Hardening an MCP Server for Open Source

The audit before the publish

The MCP server worked. It had been running against live ElevenLabs agents for weeks. But “works for me on my machine” is a different standard than “strangers will install this from npm.” Before publishing, I did a full audit across four areas: security, error handling, AI discoverability, and state management.

It found more than I expected.

Path traversal

Every tool interpolated user-supplied IDs directly into URL paths:

/v1/convai/agents/${agent_id}

A malformed ID like ../../v1/user/subscription could walk up the path and hit an entirely different endpoint. ElevenLabs might reject it. Or it might not. I don’t control their routing, and I shouldn’t rely on it.

The fix was a validatePathSegment() guard that rejects anything containing slashes, dots, or other characters that have no business in an ID. Every tool that interpolates a user value into a URL path calls it before constructing the request.

Error body leaks

The formatError() helper was dumping raw API response bodies into MCP error messages. Seems reasonable until you consider that if the upstream API echoes request headers in its error response, you’ve just handed the user’s API key to the LLM context window.
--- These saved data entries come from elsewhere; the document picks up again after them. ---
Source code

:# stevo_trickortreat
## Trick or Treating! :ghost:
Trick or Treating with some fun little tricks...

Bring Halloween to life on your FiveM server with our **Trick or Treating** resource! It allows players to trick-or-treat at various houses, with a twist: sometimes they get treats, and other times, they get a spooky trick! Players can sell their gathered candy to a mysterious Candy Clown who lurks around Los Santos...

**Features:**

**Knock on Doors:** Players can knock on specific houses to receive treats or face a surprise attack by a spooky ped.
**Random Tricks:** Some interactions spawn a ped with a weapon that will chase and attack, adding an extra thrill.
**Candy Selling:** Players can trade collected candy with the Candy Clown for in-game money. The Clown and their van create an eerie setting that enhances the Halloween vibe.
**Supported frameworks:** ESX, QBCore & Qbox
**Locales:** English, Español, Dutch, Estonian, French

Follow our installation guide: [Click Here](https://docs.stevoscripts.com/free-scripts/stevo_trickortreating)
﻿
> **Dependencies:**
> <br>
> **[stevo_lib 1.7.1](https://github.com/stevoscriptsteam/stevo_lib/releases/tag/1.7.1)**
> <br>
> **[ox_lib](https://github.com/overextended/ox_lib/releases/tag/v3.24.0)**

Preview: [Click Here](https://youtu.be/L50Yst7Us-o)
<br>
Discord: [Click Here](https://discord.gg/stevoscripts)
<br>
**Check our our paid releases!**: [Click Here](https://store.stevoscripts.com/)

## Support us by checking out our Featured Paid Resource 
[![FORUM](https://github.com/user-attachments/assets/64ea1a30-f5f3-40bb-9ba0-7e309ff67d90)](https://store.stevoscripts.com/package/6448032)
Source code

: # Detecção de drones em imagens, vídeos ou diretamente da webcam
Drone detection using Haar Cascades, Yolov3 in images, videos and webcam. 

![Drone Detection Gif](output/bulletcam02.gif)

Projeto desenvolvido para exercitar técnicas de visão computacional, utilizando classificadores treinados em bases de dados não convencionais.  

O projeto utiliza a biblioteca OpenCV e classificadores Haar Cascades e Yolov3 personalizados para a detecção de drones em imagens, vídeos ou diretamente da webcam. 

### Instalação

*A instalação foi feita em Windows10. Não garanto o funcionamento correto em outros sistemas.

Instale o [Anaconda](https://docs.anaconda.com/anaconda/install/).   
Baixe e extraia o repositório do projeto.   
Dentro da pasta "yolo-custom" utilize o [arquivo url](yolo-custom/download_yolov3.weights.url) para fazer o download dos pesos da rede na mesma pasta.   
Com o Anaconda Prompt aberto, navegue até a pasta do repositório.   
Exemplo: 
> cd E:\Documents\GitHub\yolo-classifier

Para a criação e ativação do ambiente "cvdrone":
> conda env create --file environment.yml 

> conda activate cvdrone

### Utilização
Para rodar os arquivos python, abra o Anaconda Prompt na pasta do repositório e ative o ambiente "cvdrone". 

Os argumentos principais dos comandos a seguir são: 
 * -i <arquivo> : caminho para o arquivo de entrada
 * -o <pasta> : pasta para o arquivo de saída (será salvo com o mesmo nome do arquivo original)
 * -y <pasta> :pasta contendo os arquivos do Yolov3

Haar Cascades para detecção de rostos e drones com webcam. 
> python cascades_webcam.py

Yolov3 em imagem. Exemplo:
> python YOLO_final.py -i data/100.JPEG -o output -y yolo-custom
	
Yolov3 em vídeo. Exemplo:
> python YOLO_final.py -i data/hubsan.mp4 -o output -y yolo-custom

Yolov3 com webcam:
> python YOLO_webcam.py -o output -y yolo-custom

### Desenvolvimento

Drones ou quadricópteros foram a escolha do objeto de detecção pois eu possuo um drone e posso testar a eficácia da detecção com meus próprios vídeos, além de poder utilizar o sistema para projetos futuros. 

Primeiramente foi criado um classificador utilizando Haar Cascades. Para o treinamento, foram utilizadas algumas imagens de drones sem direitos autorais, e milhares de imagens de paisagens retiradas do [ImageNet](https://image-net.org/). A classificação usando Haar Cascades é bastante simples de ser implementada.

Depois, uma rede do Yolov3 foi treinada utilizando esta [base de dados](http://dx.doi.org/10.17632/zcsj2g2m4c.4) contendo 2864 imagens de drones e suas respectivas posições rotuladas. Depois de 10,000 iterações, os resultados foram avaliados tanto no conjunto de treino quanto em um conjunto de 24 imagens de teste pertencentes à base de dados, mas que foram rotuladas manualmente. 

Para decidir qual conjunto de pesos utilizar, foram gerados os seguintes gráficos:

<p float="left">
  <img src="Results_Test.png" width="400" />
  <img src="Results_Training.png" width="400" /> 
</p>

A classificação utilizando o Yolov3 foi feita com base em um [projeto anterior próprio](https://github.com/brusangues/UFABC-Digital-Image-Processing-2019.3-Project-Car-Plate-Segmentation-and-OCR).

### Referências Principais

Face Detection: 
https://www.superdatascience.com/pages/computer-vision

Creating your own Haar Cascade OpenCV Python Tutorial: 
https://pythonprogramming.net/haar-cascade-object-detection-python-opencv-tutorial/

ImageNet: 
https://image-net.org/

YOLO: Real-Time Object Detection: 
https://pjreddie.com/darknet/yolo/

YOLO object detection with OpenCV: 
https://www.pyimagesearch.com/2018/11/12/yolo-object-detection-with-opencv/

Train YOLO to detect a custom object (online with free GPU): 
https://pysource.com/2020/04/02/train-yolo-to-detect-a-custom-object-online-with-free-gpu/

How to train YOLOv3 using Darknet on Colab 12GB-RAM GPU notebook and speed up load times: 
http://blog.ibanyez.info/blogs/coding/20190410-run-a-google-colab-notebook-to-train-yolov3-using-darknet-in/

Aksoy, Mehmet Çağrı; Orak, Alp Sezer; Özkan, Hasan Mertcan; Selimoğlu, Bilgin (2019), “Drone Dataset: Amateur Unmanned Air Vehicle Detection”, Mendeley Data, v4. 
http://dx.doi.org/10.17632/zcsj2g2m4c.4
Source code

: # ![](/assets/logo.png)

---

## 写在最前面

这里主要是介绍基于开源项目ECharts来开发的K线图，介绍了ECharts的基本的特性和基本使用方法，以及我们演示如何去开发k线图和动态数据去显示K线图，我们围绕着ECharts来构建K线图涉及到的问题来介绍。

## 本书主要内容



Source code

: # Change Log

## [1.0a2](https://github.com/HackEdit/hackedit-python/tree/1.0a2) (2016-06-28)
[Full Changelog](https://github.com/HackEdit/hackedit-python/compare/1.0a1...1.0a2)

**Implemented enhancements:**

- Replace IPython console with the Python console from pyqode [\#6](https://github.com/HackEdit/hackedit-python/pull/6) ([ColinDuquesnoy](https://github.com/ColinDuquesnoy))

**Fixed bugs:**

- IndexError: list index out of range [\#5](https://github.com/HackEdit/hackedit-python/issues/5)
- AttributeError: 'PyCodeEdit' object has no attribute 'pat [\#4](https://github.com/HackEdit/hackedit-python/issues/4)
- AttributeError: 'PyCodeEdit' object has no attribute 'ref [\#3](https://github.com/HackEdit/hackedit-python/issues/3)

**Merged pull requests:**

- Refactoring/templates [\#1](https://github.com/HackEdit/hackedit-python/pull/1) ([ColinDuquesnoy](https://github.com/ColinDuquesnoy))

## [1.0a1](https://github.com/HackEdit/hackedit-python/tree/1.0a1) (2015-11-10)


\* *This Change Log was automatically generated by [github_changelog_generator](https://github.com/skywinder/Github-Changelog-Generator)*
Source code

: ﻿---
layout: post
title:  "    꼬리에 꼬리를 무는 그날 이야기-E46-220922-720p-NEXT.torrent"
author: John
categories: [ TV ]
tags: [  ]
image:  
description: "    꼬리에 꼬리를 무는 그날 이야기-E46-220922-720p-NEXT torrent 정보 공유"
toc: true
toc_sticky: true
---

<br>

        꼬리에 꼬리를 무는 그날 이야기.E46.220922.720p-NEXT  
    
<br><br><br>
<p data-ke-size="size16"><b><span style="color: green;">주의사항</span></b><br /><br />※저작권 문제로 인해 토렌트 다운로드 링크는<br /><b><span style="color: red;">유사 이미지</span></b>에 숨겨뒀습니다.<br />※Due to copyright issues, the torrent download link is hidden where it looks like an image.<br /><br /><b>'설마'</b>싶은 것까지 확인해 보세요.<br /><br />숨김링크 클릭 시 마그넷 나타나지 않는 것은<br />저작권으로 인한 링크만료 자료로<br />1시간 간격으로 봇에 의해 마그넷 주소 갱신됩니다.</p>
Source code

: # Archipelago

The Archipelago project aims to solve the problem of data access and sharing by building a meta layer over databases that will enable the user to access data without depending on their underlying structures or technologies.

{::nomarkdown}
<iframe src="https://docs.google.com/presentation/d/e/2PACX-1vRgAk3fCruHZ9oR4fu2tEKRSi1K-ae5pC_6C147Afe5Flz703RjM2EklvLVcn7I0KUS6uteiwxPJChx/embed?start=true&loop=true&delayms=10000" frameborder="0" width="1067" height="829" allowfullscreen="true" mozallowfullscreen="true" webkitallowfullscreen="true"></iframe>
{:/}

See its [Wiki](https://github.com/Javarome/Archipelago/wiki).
I added field-level redaction and a 500-character cap on error bodies. Enough detail to debug, not enough to leak secrets.

Missing input limits

Zod schemas had .min(1) on string inputs but no maximum. An LLM could theoretically send megabytes in a prompt field. I added reasonable caps — 10,000 characters for prompt text, 2,048 for URLs, shorter limits for IDs and names.

HTTP webhooks

Webhook URL fields accepted plain HTTP. For a tool that configures where an AI agent sends conversation data, that’s not acceptable. Added HTTPS enforcement via a Zod refinement — the schema itself rejects http:// URLs before the tool logic ever runs.

process.exit considered harmful

A utility function called process.exit(1) on fatal errors. Fine for a CLI tool, terrible for a library. Anyone importing this module for testing would watch their test runner die mid-suite. Changed it to throw, letting the caller decide what “fatal” means.

AI discoverability

This one isn’t security, but it matters for an MCP server. Tools that modify live agents — updating system prompts, changing LLM settings, configuring webhooks — now carry explicit warnings in their descriptions. The AI reads these before deciding to call the tool, and the warnings tell it to confirm with the user first.

I also added cross-references between related tools. If you’re looking at get_agent, the description mentions update_agent_settings exists. Small thing, but it helps the AI navigate a 15-tool surface without the user having to spell out every step.

Published

The server is live on npm as twelvelabs-mcp-server (the name predates a rename — it targets ElevenLabs Conversational AI, not TwelveLabs video) and registered on the official MCP Registry.